*PROBLEM STATEMENT*
In the entries below, find the line with "The purpose of" and the line with "Table 4. Inclusion"; give again those lines and every line between them, exactly.

(Saved data entries)
┏━━

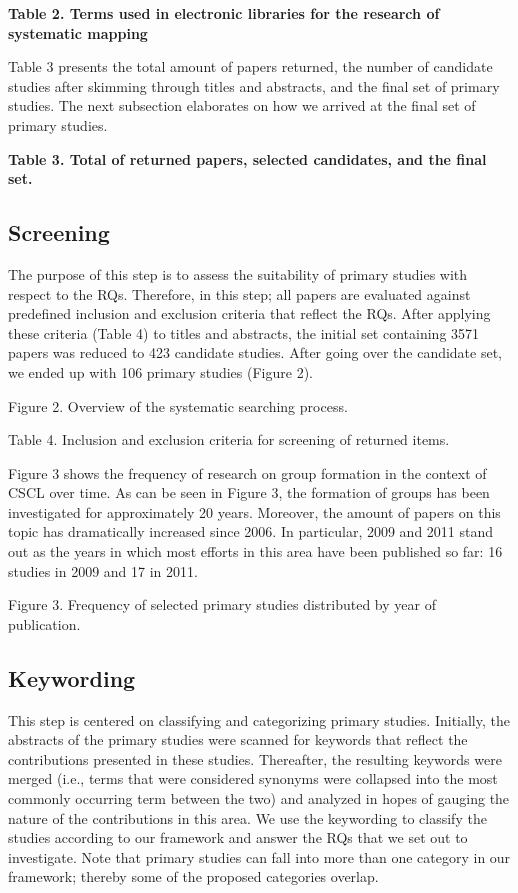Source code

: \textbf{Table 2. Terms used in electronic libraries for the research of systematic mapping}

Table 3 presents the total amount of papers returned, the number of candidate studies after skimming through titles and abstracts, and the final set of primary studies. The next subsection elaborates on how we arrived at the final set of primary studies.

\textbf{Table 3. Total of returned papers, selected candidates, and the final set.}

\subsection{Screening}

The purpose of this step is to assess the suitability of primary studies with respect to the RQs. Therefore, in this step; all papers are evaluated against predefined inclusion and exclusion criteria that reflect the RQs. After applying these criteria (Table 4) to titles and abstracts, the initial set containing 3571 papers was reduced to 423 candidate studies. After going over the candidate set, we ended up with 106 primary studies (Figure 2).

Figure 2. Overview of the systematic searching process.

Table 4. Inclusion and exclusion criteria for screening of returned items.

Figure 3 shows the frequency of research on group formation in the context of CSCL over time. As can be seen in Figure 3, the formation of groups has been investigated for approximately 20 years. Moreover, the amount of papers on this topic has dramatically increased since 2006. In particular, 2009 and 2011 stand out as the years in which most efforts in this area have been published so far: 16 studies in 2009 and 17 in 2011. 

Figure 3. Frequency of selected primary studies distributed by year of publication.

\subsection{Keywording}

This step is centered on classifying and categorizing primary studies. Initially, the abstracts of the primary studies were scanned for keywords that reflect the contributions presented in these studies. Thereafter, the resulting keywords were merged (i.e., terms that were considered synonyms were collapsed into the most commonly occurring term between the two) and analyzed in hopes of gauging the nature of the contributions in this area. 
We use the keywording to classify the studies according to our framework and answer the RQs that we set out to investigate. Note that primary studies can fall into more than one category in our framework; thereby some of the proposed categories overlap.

┗━━

*THE COMPLETED TASK*
The purpose of this step is to assess the suitability of primary studies with respect to the RQs. Therefore, in this step; all papers are evaluated against predefined inclusion and exclusion criteria that reflect the RQs. After applying these criteria (Table 4) to titles and abstracts, the initial set containing 3571 papers was reduced to 423 candidate studies. After going over the candidate set, we ended up with 106 primary studies (Figure 2).

Figure 2. Overview of the systematic searching process.

Table 4. Inclusion and exclusion criteria for screening of returned items.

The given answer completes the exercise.